Why? I already feel things far too deeply to allow something as tar-thick and compromising as the notion of a person's passing inside my clever walls. Like Meg in A Wrinkle In Time, I plan to look through the transparent atomic walls while not allowing anyone's passage through their see-through surfaces.
One might think of this sort of behavior as sociopathic in some form or another. But the truth is that it gets me up in the mornings and allows me to sleep at night.

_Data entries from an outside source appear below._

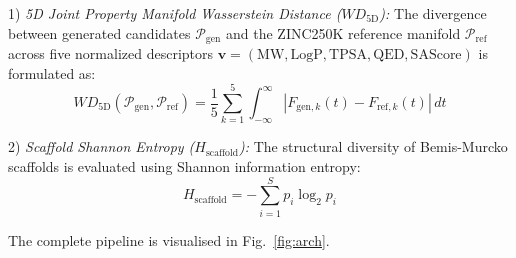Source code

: \documentclass[conference]{IEEEtran}
\begin{document}
1) \textit{5D Joint Property Manifold Wasserstein Distance ($WD_{\text{5D}}$):} The divergence between generated candidates $\mathcal{P}_{\text{gen}}$ and the ZINC250K reference manifold $\mathcal{P}_{\text{ref}}$ across five normalized descriptors $\mathbf{v} = (\text{MW}, \text{LogP}, \text{TPSA}, \text{QED}, \text{SAScore})$ is formulated as:
\begin{equation}
WD_{\text{5D}}(\mathcal{P}_{\text{gen}}, \mathcal{P}_{\text{ref}}) = \frac{1}{5} \sum_{k=1}^5 \int_{-\infty}^{\infty} |F_{\text{gen}, k}(t) - F_{\text{ref}, k}(t)| \, dt
\end{equation}

2) \textit{Scaffold Shannon Entropy ($H_{\text{scaffold}}$):} The structural diversity of Bemis-Murcko scaffolds is evaluated using Shannon information entropy:
\begin{equation}
H_{\text{scaffold}} = -\sum_{i=1}^{S} p_i \log_2 p_i
\end{equation}

The complete pipeline is visualised in Fig.~\ref{fig:arch}.
\end{document}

These are the key moments of any day- the start and the end- and I refuse to inhibit myself if it can be avoided.
Coming back around, the beauty to be found in this most recent bout with death is that I was permitted the opportunity to visit the family, friends, and places I have come to think of as my foundations at a time when I knew I needed some sort of direct encouragement, uplifting, affirmation.
In the end I was also able to obtain confirmation: I am supposed to be where I am, doing what I'm doing, trying as hard as I can to be present and grateful.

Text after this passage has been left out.